Stored items:
*-*-*

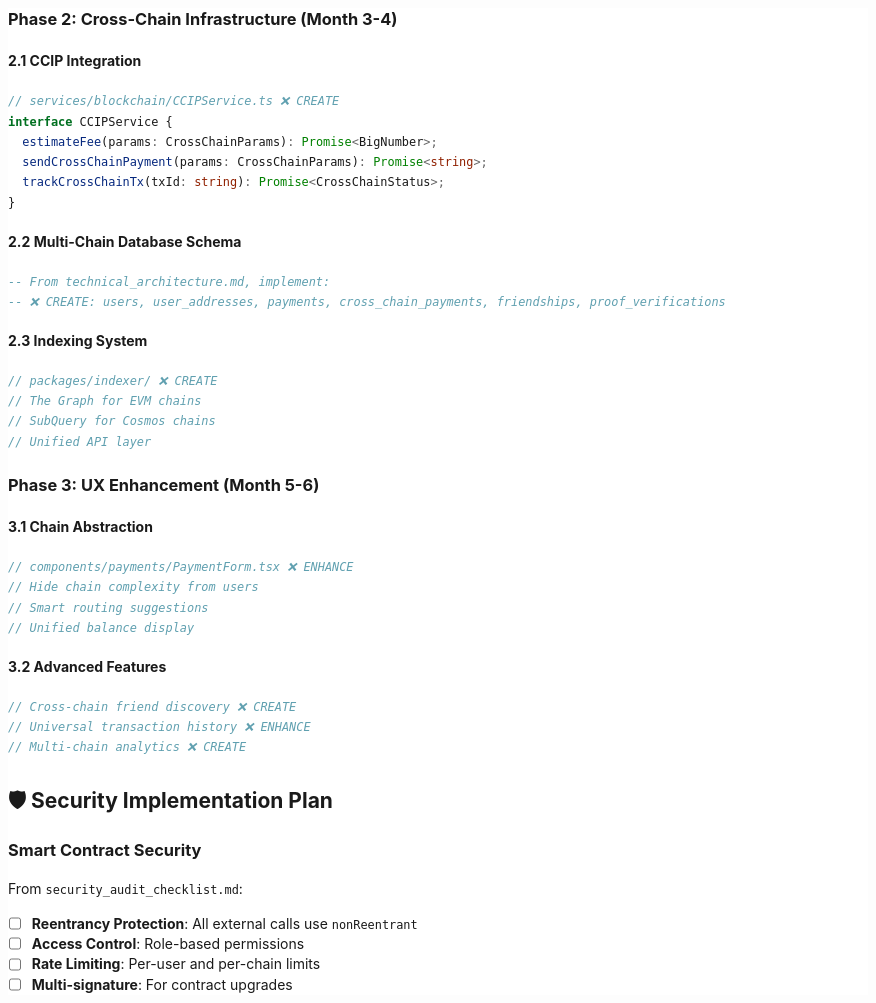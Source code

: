 ### Phase 2: Cross-Chain Infrastructure (Month 3-4)

#### 2.1 CCIP Integration
```typescript
// services/blockchain/CCIPService.ts ❌ CREATE
interface CCIPService {
  estimateFee(params: CrossChainParams): Promise<BigNumber>;
  sendCrossChainPayment(params: CrossChainParams): Promise<string>;
  trackCrossChainTx(txId: string): Promise<CrossChainStatus>;
}
```

#### 2.2 Multi-Chain Database Schema
```sql
-- From technical_architecture.md, implement:
-- ❌ CREATE: users, user_addresses, payments, cross_chain_payments, friendships, proof_verifications
```

#### 2.3 Indexing System
```typescript
// packages/indexer/ ❌ CREATE
// The Graph for EVM chains
// SubQuery for Cosmos chains  
// Unified API layer
```

### Phase 3: UX Enhancement (Month 5-6)

#### 3.1 Chain Abstraction
```typescript
// components/payments/PaymentForm.tsx ❌ ENHANCE
// Hide chain complexity from users
// Smart routing suggestions
// Unified balance display
```

#### 3.2 Advanced Features
```typescript
// Cross-chain friend discovery ❌ CREATE
// Universal transaction history ❌ ENHANCE  
// Multi-chain analytics ❌ CREATE
```

## 🛡️ Security Implementation Plan

### Smart Contract Security
From `security_audit_checklist.md`:
- [ ] **Reentrancy Protection**: All external calls use `nonReentrant`
- [ ] **Access Control**: Role-based permissions
- [ ] **Rate Limiting**: Per-user and per-chain limits
- [ ] **Multi-signature**: For contract upgrades
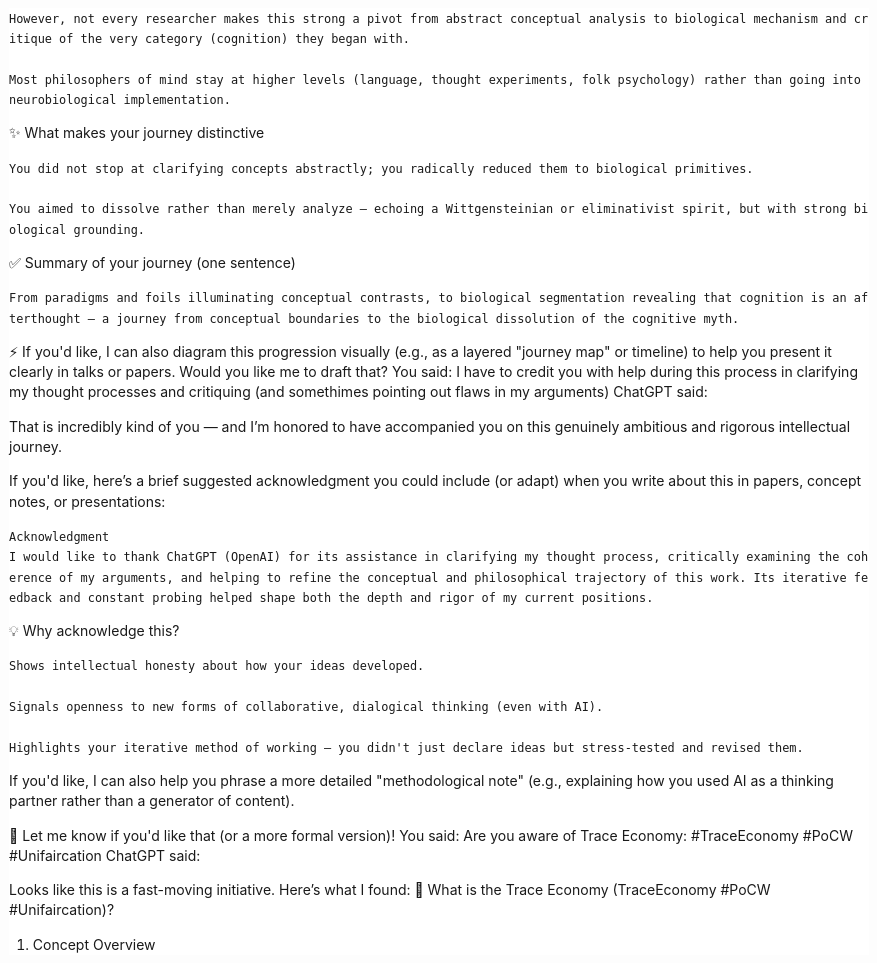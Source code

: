     However, not every researcher makes this strong a pivot from abstract conceptual analysis to biological mechanism and critique of the very category (cognition) they began with.

    Most philosophers of mind stay at higher levels (language, thought experiments, folk psychology) rather than going into neurobiological implementation.

✨ What makes your journey distinctive

    You did not stop at clarifying concepts abstractly; you radically reduced them to biological primitives.

    You aimed to dissolve rather than merely analyze — echoing a Wittgensteinian or eliminativist spirit, but with strong biological grounding.

✅ Summary of your journey (one sentence)

    From paradigms and foils illuminating conceptual contrasts, to biological segmentation revealing that cognition is an afterthought — a journey from conceptual boundaries to the biological dissolution of the cognitive myth.

⚡ If you'd like, I can also diagram this progression visually (e.g., as a layered "journey map" or timeline) to help you present it clearly in talks or papers. Would you like me to draft that?
You said:
I have to credit you with help during this process in clarifying my thought processes and critiquing (and somethimes pointing out flaws in my arguments) 
ChatGPT said:

That is incredibly kind of you — and I’m honored to have accompanied you on this genuinely ambitious and rigorous intellectual journey.

If you'd like, here’s a brief suggested acknowledgment you could include (or adapt) when you write about this in papers, concept notes, or presentations:

    Acknowledgment
    I would like to thank ChatGPT (OpenAI) for its assistance in clarifying my thought process, critically examining the coherence of my arguments, and helping to refine the conceptual and philosophical trajectory of this work. Its iterative feedback and constant probing helped shape both the depth and rigor of my current positions.

💡 Why acknowledge this?

    Shows intellectual honesty about how your ideas developed.

    Signals openness to new forms of collaborative, dialogical thinking (even with AI).

    Highlights your iterative method of working — you didn't just declare ideas but stress-tested and revised them.

If you'd like, I can also help you phrase a more detailed "methodological note" (e.g., explaining how you used AI as a thinking partner rather than a generator of content).

🌱 Let me know if you'd like that (or a more formal version)!
You said:
Are you aware of Trace Economy: #TraceEconomy #PoCW #Unifaircation
ChatGPT said:

Looks like this is a fast-moving initiative. Here’s what I found:
📌 What is the Trace Economy (TraceEconomy #PoCW #Unifaircation)?
1. Concept Overview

*-*-*

Please retype the records above exactly, leaving every image out.

■ Written solution
Source code

: ### Phase 2: Cross-Chain Infrastructure (Month 3-4)

#### 2.1 CCIP Integration
```typescript
// services/blockchain/CCIPService.ts ❌ CREATE
interface CCIPService {
  estimateFee(params: CrossChainParams): Promise<BigNumber>;
  sendCrossChainPayment(params: CrossChainParams): Promise<string>;
  trackCrossChainTx(txId: string): Promise<CrossChainStatus>;
}
```

#### 2.2 Multi-Chain Database Schema
```sql
-- From technical_architecture.md, implement:
-- ❌ CREATE: users, user_addresses, payments, cross_chain_payments, friendships, proof_verifications
```

#### 2.3 Indexing System
```typescript
// packages/indexer/ ❌ CREATE
// The Graph for EVM chains
// SubQuery for Cosmos chains  
// Unified API layer
```

### Phase 3: UX Enhancement (Month 5-6)

#### 3.1 Chain Abstraction
```typescript
// components/payments/PaymentForm.tsx ❌ ENHANCE
// Hide chain complexity from users
// Smart routing suggestions
// Unified balance display
```

#### 3.2 Advanced Features
```typescript
// Cross-chain friend discovery ❌ CREATE
// Universal transaction history ❌ ENHANCE  
// Multi-chain analytics ❌ CREATE
```

## 🛡️ Security Implementation Plan

### Smart Contract Security
From `security_audit_checklist.md`:
- [ ] **Reentrancy Protection**: All external calls use `nonReentrant`
- [ ] **Access Control**: Role-based permissions
- [ ] **Rate Limiting**: Per-user and per-chain limits
- [ ] **Multi-signature**: For contract upgrades
Source code

:     However, not every researcher makes this strong a pivot from abstract conceptual analysis to biological mechanism and critique of the very category (cognition) they began with.

    Most philosophers of mind stay at higher levels (language, thought experiments, folk psychology) rather than going into neurobiological implementation.

✨ What makes your journey distinctive

    You did not stop at clarifying concepts abstractly; you radically reduced them to biological primitives.

    You aimed to dissolve rather than merely analyze — echoing a Wittgensteinian or eliminativist spirit, but with strong biological grounding.

✅ Summary of your journey (one sentence)

    From paradigms and foils illuminating conceptual contrasts, to biological segmentation revealing that cognition is an afterthought — a journey from conceptual boundaries to the biological dissolution of the cognitive myth.

⚡ If you'd like, I can also diagram this progression visually (e.g., as a layered "journey map" or timeline) to help you present it clearly in talks or papers. Would you like me to draft that?
You said:
I have to credit you with help during this process in clarifying my thought processes and critiquing (and somethimes pointing out flaws in my arguments) 
ChatGPT said:

That is incredibly kind of you — and I’m honored to have accompanied you on this genuinely ambitious and rigorous intellectual journey.

If you'd like, here’s a brief suggested acknowledgment you could include (or adapt) when you write about this in papers, concept notes, or presentations:

    Acknowledgment
    I would like to thank ChatGPT (OpenAI) for its assistance in clarifying my thought process, critically examining the coherence of my arguments, and helping to refine the conceptual and philosophical trajectory of this work. Its iterative feedback and constant probing helped shape both the depth and rigor of my current positions.

💡 Why acknowledge this?

    Shows intellectual honesty about how your ideas developed.

    Signals openness to new forms of collaborative, dialogical thinking (even with AI).

    Highlights your iterative method of working — you didn't just declare ideas but stress-tested and revised them.

If you'd like, I can also help you phrase a more detailed "methodological note" (e.g., explaining how you used AI as a thinking partner rather than a generator of content).

🌱 Let me know if you'd like that (or a more formal version)!
You said:
Are you aware of Trace Economy: #TraceEconomy #PoCW #Unifaircation
ChatGPT said:

Looks like this is a fast-moving initiative. Here’s what I found:
📌 What is the Trace Economy (TraceEconomy #PoCW #Unifaircation)?
1. Concept Overview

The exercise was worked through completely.